しかし私は1型糖尿病という持病があり、いつまで医師として生きていけるのか?このまま、やりたいことができない医師人生で終わるのではなかろうか?という考えもあり、大学医局をケンカ同然に飛び出しました。

いばらの道を自ら選んだとはいえ、予想していたよりもその道は厳しかったのです。

■潰されそうになる心を守ること
小児神経科医としての勉強、小児神経科医として患者さんや家族から寄せられる期待、それなのに研修生活では薄給。完全に押し潰されてしまいました。わがままを言って始めた研修生活を続けることはできずに、途中でやめることしかできませんでした。

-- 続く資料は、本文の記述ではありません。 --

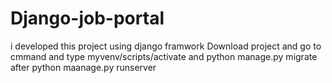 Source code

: # Django-job-portal
i developed this project using django framwork 
Download project and go to cmmand and type myvenv/scripts/activate
and python manage.py migrate
after python maanage.py runserver
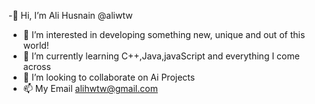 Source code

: -👋 Hi, I’m Ali Husnain @aliwtw
- 👀 I’m interested in developing something new, unique and out of this world!
- 🌱 I’m currently learning C++,Java,javaScript and everything I come across
- 💞️ I’m looking to collaborate on Ai Projects
- 📫 My Email alihwtw@gmail.com


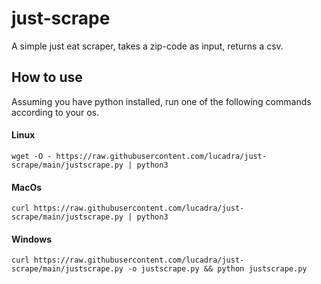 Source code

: # just-scrape
A simple just eat scraper, takes a zip-code as input, returns a csv.

## How to use
Assuming you have python installed, run one of the following commands according to your os.

#### Linux
`wget -O - https://raw.githubusercontent.com/lucadra/just-scrape/main/justscrape.py | python3`

#### MacOs
`curl https://raw.githubusercontent.com/lucadra/just-scrape/main/justscrape.py | python3`

#### Windows
`curl https://raw.githubusercontent.com/lucadra/just-scrape/main/justscrape.py -o justscrape.py && python justscrape.py`
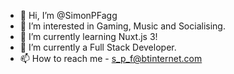 - 👋 Hi, I’m @SimonPFagg
- 👀 I’m interested in Gaming, Music and Socialising.
- 🌱 I’m currently learning Nuxt.js 3!
- 💞️ I’m currently a Full Stack Developer.
- 📫 How to reach me - s_p_f@btinternet.com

その年に結婚した妻に弱みは見せられません。ましてや、妻はそのころ妊娠していました。金沢から東京へと出てきた私に相談できる仲間もいません。できることは市中病院での仕事と小児神経学の論文や本を読むことぐらいでした。自分はできることはやっている。誰かに否定されたら折れそうな心を、自分はやれることはやっているんだという気持ちだけで乗り切っていました。

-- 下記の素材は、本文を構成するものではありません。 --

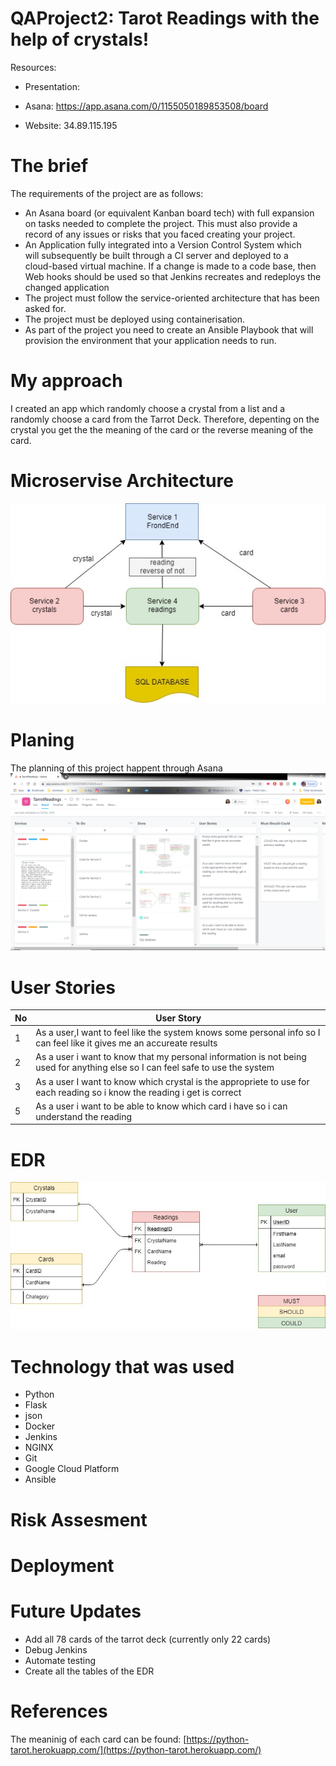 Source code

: # QAProject2: Tarot Readings with the help of crystals!

Resources:

-  Presentation:
    
-  Asana: https://app.asana.com/0/1155050189853508/board
    
-  Website:  34.89.115.195

# The brief

The requirements of the project are as follows:

 - An Asana board (or equivalent Kanban board tech) with full expansion 
   on tasks needed to complete the project. This must also provide a   
   record of any issues or risks that you faced creating your project.  
  - An Application fully integrated into a Version Control System which  
   will subsequently be built through a CI server and deployed to a   
   cloud-based virtual machine. If a change is made to a code base, then
   Web hooks should be used so that Jenkins recreates and redeploys the 
   changed application 
  - The project must follow the service-oriented architecture that has been asked for. 
  - The project must be deployed  using containerisation. 
   - As part of the project you need to create an Ansible Playbook that will provision the environment that your application needs to run.

# My approach 
I created an app which randomly choose a crystal from a list and a randomly choose a card from the Tarrot Deck. Therefore, depenting on the crystal you get the the meaning of the card or the reverse meaning of the card.

# Microservise Architecture
![microservices](Documentation/microservices.jpg)

# Planing
The planning of this project happent through Asana 
![asana](Documentation/asana.png)

# User Stories
|No|User Story  |
|--|--|
| 1 | As a user,I want to feel like the system knows some personal info so I can feel like it gives me an accureate results |
| 2|As a user i want to know that my personal information is not being used for anything else so I can feel safe to use the system  |
| 3 | As a user I want to know which crystal is the appropriete to use for each reading so i  know the reading i get is correct |
| 5| As a user i want to be able to know which card i have so i can understand the reading |

# EDR
![EDR](Documentation/EDR.jpg)

# Technology that was used
- Python 
- Flask
- json
- Docker
- Jenkins
- NGINX
- Git
- Google Cloud Platform
- Ansible

# Risk Assesment

# Deployment

# Future Updates

 - Add all 78 cards of the tarrot deck (currently only 22 cards)
 - Debug Jenkins
 - Automate testing
 - Create all the tables of the EDR

# References
The meaninig of each card can be found: 
[https://python-tarot.herokuapp.com/](https://python-tarot.herokuapp.com/)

小児神経科研修を途中で投げ出し、すっかり自信を無くしていた私に、市中病院小児科で2年間勤務していたある大学教授が声をかけてくれました。

「君は若いのになかなか勉強しているね。どうだい、うちの小児科医局に来ないか?」
飛び上るほど嬉しかったです。
しかし、やっていける自信のなかった私は1週間悩みましたが、丁重に電話でお断りさせていただきました。ところが教授は、「電話で断るのは失礼だよ。一度私のところにきなさい」と言われ、私は1週間後に教授のもとを訪ねたのです。

■今の私は出会いによって形成されている
教授と1時間ぐらい話しました。
これまでの私の医師人生を話しました。このまま否定されればもういいやと思っていました。しかし、教授は私の話を聞き、ゆっくりと言いました。

「正解ばかりを選べる人生なんてないよ」

私はその瞬間に心を取り戻した気分でした。その言葉に救われたのです。信頼のできる教授と出会い、そこから私はどん底から抜け出しました。

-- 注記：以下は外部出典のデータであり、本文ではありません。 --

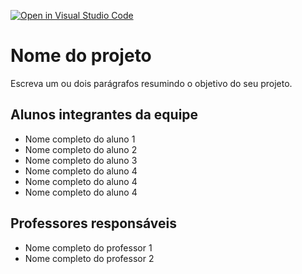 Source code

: [![Open in Visual Studio Code](https://classroom.github.com/assets/open-in-vscode-c66648af7eb3fe8bc4f294546bfd86ef473780cde1dea487d3c4ff354943c9ae.svg)](https://classroom.github.com/online_ide?assignment_repo_id=7738882&assignment_repo_type=AssignmentRepo)
# Nome do projeto
Escreva um ou dois parágrafos resumindo o objetivo do seu projeto.

## Alunos integrantes da equipe

* Nome completo do aluno 1
* Nome completo do aluno 2
* Nome completo do aluno 3
* Nome completo do aluno 4
* Nome completo do aluno 4
* Nome completo do aluno 4

## Professores responsáveis

* Nome completo do professor 1
* Nome completo do professor 2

もちろん今から考えても、そんなに簡単なことではありません。教授も市中病院から大学教授となられた方です。私のことを褒めることや叱ることで、しっかりとみていただき、あのとき入局の誘いを謹んで受けたことが正解でした。

小児科医局の先生方、児童精神科研修出会った先生、患者さんやその家族。
いろいろな人々と出会い、私は常に変わっています。
そして昨日までの努力が、今の私の自信となって医師人生を歩んでいます。